HDP’de yer aldığı görevlere dair bilgi veren Ürküt, aynı suçlamayla ikinci kez Kobanî dosyası kapsamında tutuklandığını ifade etti. Ürküt, sadece HDP MYK üyesi olduğundan dolayı 1 yıldan fazladır hukuksuzca cezaevinde tutulduğunu belirterek, şunları söyledi:
“Kobanî ve Suruç halkı akrabadır. Suriye’de başlayan iç savaşta AKP’nin de bazı cihatçı gruplara destek verdiğini biliyoruz. Başta ÖSO olmak üzere bu desteğin hala devam ettiğini de biliyoruz. O dönemki Türkiye şartlarına da değinmek istiyorum.
“Kürt sorunu Türkiye’nin temel sorunlarından biri olarak gündemdeki yerini koruyordu. Kürt sorunu birçok alanda ağır maliyetlere neden oluyordu. Yakın tarihte sorunun diyalogla çözüme kavuşturulması için kimi zaman girişimde bulunulsa da sorunun çözümüne engel olanlar olmuştur.
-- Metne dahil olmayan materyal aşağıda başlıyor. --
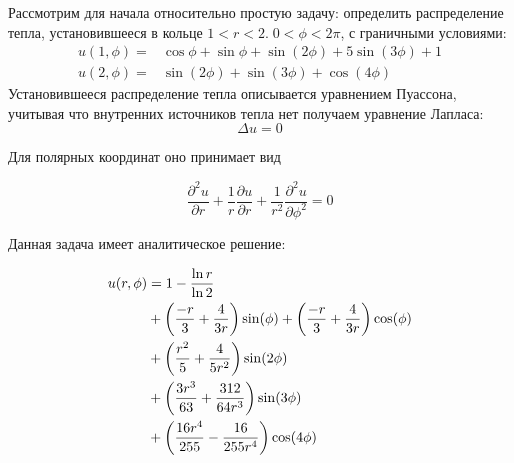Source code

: \documentclass[a4paper,14pt]{extarticle} %
\begin{document}
Рассмотрим для начала относительно простую задачу: определить распределение тепла, установившееся в кольце $1<r<2.\; 0<\phi<2\pi$, с граничными условиями:
\begin{equation}
    \begin{aligned}
        u(1,\phi)=&\cos\phi+\sin\phi+\sin(2\phi)+5\sin(3\phi)+1\\
        u(2,\phi)=&\sin(2\phi)+\sin(3\phi)+\cos(4\phi)
    \end{aligned}
\end{equation}
Установившееся распределение тепла описывается уравнением Пуассона, учитывая что внутренних источников тепла нет получаем уравнение Лапласа:
\begin{equation}
    \Delta u = 0
\end{equation}

Для полярных координат оно принимает вид

\begin{equation}
    \frac{\partial^2 u}{\partial r} + \frac{1}{r} \frac{\partial u}{\partial r} + \frac{1}{r^2}\frac{\partial^2 u}{\partial \phi^2} = 0
\end{equation}

Данная задача имеет аналитическое решение:

\begin{equation}\label{eq:termal}
    \begin{split}
        u(r,\phi) & = 1-\frac{\ln r}{\ln 2}\\
        &+{\left( \frac{-r}{3}+\frac{4}{3r} \right)}\sin(\phi)+{\left( \frac{-r}{3}+\frac{4}{3r} \right)}\cos(\phi)\\
        &+{\left( \frac{r^2}{5}+\frac{4}{5r^2} \right)}\sin(2\phi)\\
        &+{\left( \frac{3r^3}{63}+\frac{312}{64r^3} \right)}\sin(3\phi)\\
        &+{\left( \frac{16r^4}{255}-\frac{16}{255r^4} \right)}\cos(4\phi)
    \end{split}
\end{equation}


\end{document}
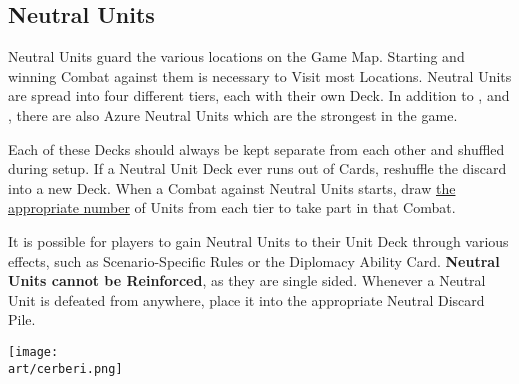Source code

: \begin{multicols}{2}
\subsection*{\hypertarget{Neutral Units}{Neutral Units}}
Neutral Units guard the various locations on the Game Map.
Starting and winning Combat against them is necessary to Visit most Locations.
Neutral Units are spread into four different tiers, each with their own Deck.
In addition to ,  and , there are also Azure  Neutral Units which are the strongest in the game.\par
Each of these Decks should always be kept separate from each other and shuffled during setup.
If a Neutral Unit Deck ever runs out of Cards, reshuffle the discard into a new Deck.
When a Combat against Neutral Units starts, draw \hyperlink{Difficulty}{the appropriate number} of Units from each tier to take part in that Combat.\par
It is possible for players to gain Neutral Units to their Unit Deck through various effects, such as Scenario-Specific Rules or the Diplomacy Ability Card.
\textbf{Neutral Units cannot be Reinforced}, as they are single sided.
Whenever a Neutral Unit is defeated from anywhere, place it into the appropriate Neutral Discard Pile.\par

\vfill
\hfill\texttt{[image: \\art/cerberi.png]}

\end{multicols}


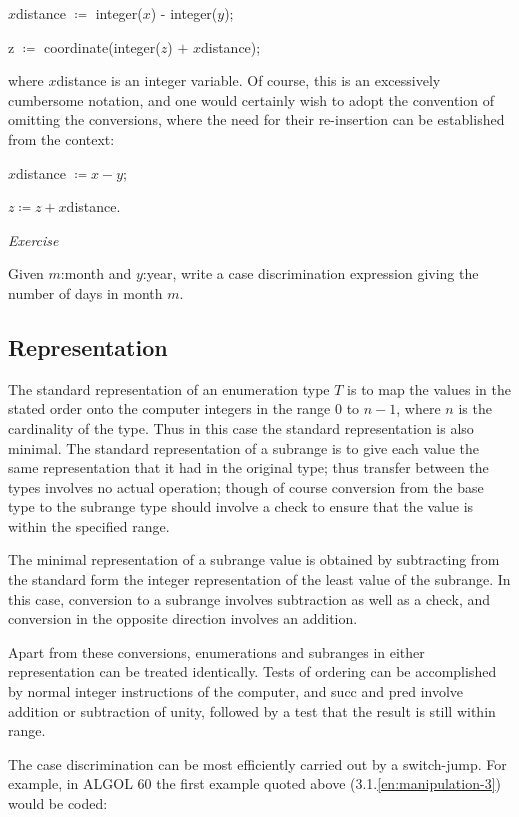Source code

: \begin{enumerate}[leftmargin=2\parindent, label=(\arabic*)]
	\quad $x$distance $\coloneq$ integer($x$) - integer($y$);
	
	\quad z $\coloneq$ coordinate(integer($z$) $+$ $x$distance);
	
	where $x$distance is an integer variable. Of course, this is an excessively cumbersome notation, and one would certainly wish to adopt the convention of omitting the conversions, where the need for their re-insertion can be established from the context:
	
	$x$distance $\coloneq x - y$;
	
	$z \coloneq z + x$distance.
\end{enumerate}

\noindent
\textit{Exercise}

\noindent
Given $m$:month and $y$:year, write a case discrimination expression giving the number of days in month $m$.

\subsection{Representation}

The standard representation of an enumeration type $T$ is to map the values in the stated order onto the computer integers in the range 0 to $n - 1$, where $n$ is the cardinality of the type. Thus in this case the standard representation is also minimal. The standard representation of a subrange is to give each value the same representation that it had in the original type; thus transfer between the types involves no actual operation; though of course conversion from the base type to the subrange type should involve a check to ensure that the value is within the specified range.

The minimal representation of a subrange value is obtained by subtracting from the standard form the integer representation of the least value of the subrange. In this case, conversion to a subrange involves subtraction as well as a check, and conversion in the opposite direction involves an addition.

Apart from these conversions, enumerations and subranges in either representation can be treated identically. Tests of ordering can be accomplished by normal integer instructions of the computer, and succ and pred involve addition or subtraction of unity, followed by a test that the result is still within range.

The case discrimination can be most efficiently carried out by a switch-jump. For example, in ALGOL 60 the first example quoted above (3.1.\ref{en:manipulation-3}) would be coded:

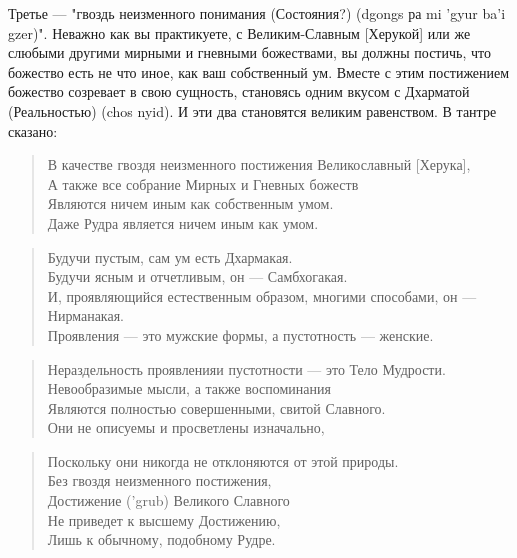 Третье — "гвоздь неизменного понимания (Состояния?) (dgongs ра mi 'gyur ba'i gzer)".
Неважно как вы практикуете, с Великим-Славным [Херукой] или же слюбыми другими
мирными и гневными божествами, вы должны постичь, что божество есть не что иное, как
ваш собственный ум. Вместе с этим постижением божество созревает в свою сущность,
становясь одним вкусом с Дхарматой (Реальностью) (chos nyid). И эти два становятся великим
равенством. В тантре сказано:

\begin{verse}
В качестве гвоздя неизменного постижения Великославный [Херука],\\
А также все собрание Мирных и Гневных божеств\\
Являются ничем иным как собственным умом.\\
Даже Рудра является ничем иным как умом.\\
\end{verse}

\newpage

\begin{verse}
Будучи пустым, сам ум есть Дхармакая.\\
Будучи ясным и отчетливым, он — Самбхогакая.\\
И, проявляющийся естественным образом, многими способами, он — Нирманакая.\\
Проявления — это мужские формы, а пустотность — женские.\\
\end{verse}

\begin{verse}
Нераздельность проявленияи пустотности — это Тело Мудрости.\\
Невообразимые мысли, а также воспоминания\\
Являются полностью совершенными, свитой Славного.\\
Они не описуемы и просветлены изначально,\\
\end{verse}

\begin{verse}
Поскольку они никогда не отклоняются от этой природы.\\
Без гвоздя неизменного постижения,\\
Достижение ('grub) Великого Славного\\
Не приведет к высшему Достижению,\\
Лишь к обычному, подобному Рудре.
\end{verse}


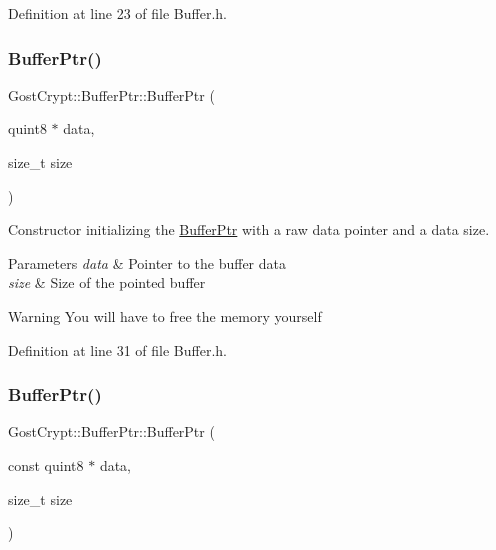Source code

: Definition at line 23 of file Buffer.\+h.

\mbox{\label{class_gost_crypt_1_1_buffer_ptr_a519a1bcf230de077c8bbc1adb3b586b4}} 
\subsubsection{\texorpdfstring{Buffer\+Ptr()}{BufferPtr()}\hspace{0.1cm}{\footnotesize\ttfamily [2/3]}}
{\footnotesize\ttfamily Gost\+Crypt\+::\+Buffer\+Ptr\+::\+Buffer\+Ptr (\begin{DoxyParamCaption}\item[{quint8 $\ast$}]{data,  }\item[{size\+\_\+t}]{size }\end{DoxyParamCaption})\hspace{0.3cm}{\ttfamily [inline]}}



Constructor initializing the \hyperlink{class_gost_crypt_1_1_buffer_ptr}{Buffer\+Ptr} with a raw data pointer and a data size. 


\begin{DoxyParams}{Parameters}
{\em data} & Pointer to the buffer data \\
\hline
{\em size} & Size of the pointed buffer \\
\hline
\end{DoxyParams}
\begin{DoxyWarning}{Warning}
You will have to free the memory yourself 
\end{DoxyWarning}


Definition at line 31 of file Buffer.\+h.

\mbox{\label{class_gost_crypt_1_1_buffer_ptr_ae68f62b21df95bcca8ef7adbaf6efb16}} 
\subsubsection{\texorpdfstring{Buffer\+Ptr()}{BufferPtr()}\hspace{0.1cm}{\footnotesize\ttfamily [3/3]}}
{\footnotesize\ttfamily Gost\+Crypt\+::\+Buffer\+Ptr\+::\+Buffer\+Ptr (\begin{DoxyParamCaption}\item[{const quint8 $\ast$}]{data,  }\item[{size\+\_\+t}]{size }\end{DoxyParamCaption})\hspace{0.3cm}{\ttfamily [inline]}}



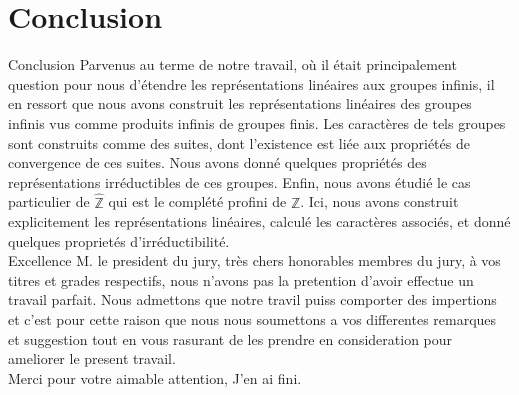 \documentclass[9pt]{beamer}
\begin{document}
	
	\section{Conclusion}
	\begin{frame}{Conclusion}
	Parvenus au terme de notre travail, où il était principalement question pour nous d'étendre les représentations linéaires aux groupes infinis, il en ressort que nous avons construit les représentations linéaires des groupes infinis vus comme produits infinis de groupes finis.
	Les caractères de tels groupes sont construits comme des suites, dont l'existence est liée aux propriétés de convergence de ces suites. Nous avons donné quelques propriétés des représentations irréductibles de ces groupes.
	Enfin, nous avons étudié le cas particulier de \(\widehat{\mathbb{Z}}\) qui est le complété profini de \( \mathbb{Z} \). Ici, nous avons construit explicitement les représentations linéaires, calculé les caractères associés, et donné quelques proprietés d’irréductibilité.\\
	Excellence M. le president du jury, très chers honorables membres du jury, à vos titres et grades respectifs, nous n'avons pas la pretention d'avoir effectue un travail parfait. Nous admettons que notre travil puiss comporter des impertions et c'est pour cette raison que nous nous soumettons a vos differentes remarques et suggestion tout en vous rasurant de les prendre en consideration pour ameliorer le present travail.\\
	
	Merci pour votre aimable attention, J'en ai fini.
	\end{frame}
	
	
\end{document}
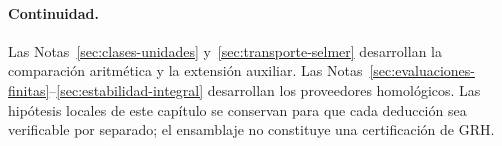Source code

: \paragraph{Continuidad.} Las Notas~\ref{sec:clases-unidades} y~\ref{sec:transporte-selmer} desarrollan la comparación aritmética y la extensión auxiliar. Las Notas~\ref{sec:evaluaciones-finitas}--\ref{sec:estabilidad-integral} desarrollan los proveedores homológicos. Las hipótesis locales de este capítulo se conservan para que cada deducción sea verificable por separado; el ensamblaje no constituye una certificación de GRH.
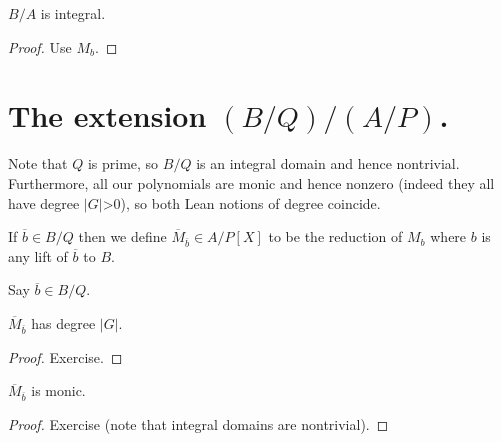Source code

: \begin{theorem}
  \label{MulSemiringAction.CharacteristicPolynomial.isIntegral}
  $B/A$ is integral.
\end{theorem}
\begin{proof} Use $M_b$.
\end{proof}

\section{The extension $(B/Q)/(A/P)$.}

Note that $Q$ is prime, so $B/Q$ is an integral domain and hence nontrivial.
Furthermore, all our polynomials are monic and hence nonzero (indeed they
all have degree $|G|$>0), so both Lean notions of degree coincide.

\begin{definition}
  \label{MulSemiringAction.CharacteristicPolynomial.Mbar}
  \leanok
  If $\overline{b}\in B/Q$ then we define $\overline{M}_{\overline{b}}\in A/P[X]$
  to be the reduction of $M_b$ where $b$ is any lift of $\overline{b}$ to $B$.
\end{definition}

Say $\overline{b}\in B/Q$.

\begin{theorem}
  \label{MulSemiringAction.CharacteristicPolynomial.Mbar_deg}
  $\overline{M}_{\overline{b}}$ has degree $|G|$.
\end{theorem}
\begin{proof} Exercise.
\end{proof}

\begin{theorem}
  \label{MulSemiringAction.CharacteristicPolynomial.Mbar_monic}
    $\overline{M}_{\overline{b}}$ is monic.
\end{theorem}
\begin{proof} Exercise (note that integral domains are nontrivial).
\end{proof}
“AKP 2002 yılında tek başına iktidara geldiğinde başta Kürt sorunu olmak üzere temel sorunların çözümü noktasında beklentiler olmuştu. Dönemin Başbakanı Erdoğan, ‘Kürt sorunu tüm Türkiye vatandaşlarının ortak sorunudur’ demişti. AKP döneminde Kürt sorunu için ilk girişim Oslo görüşmeleriyle başlamıştı.”
“Mutabakat metni tarihe geçti”
Ürküt, KCK operasyonlarıyla ilgili de konuştu:
“İki yıla yakın devam eden görüşme notları kamuoyuna sızdırılarak, süreç adeta bitirildi. Oslo süreci akamete uğradı ama Kürt sorununun çözümü için arayışlar devam ediyordu ve nihayet 2012 yılında kamuoyunun bilgisi dahilinde açıkça yapıldı.
“Heyetler İmralı’yla görüşmeler yaptı. Çözüm Sürecinde yer alacaklara dair Meclis’te bir yasa çıkarılması son derece önemliydi. 2015’te 10 maddelik bir mutabakat metninin kamuoyuna açıklanması önemli bir not olarak tarihe geçti.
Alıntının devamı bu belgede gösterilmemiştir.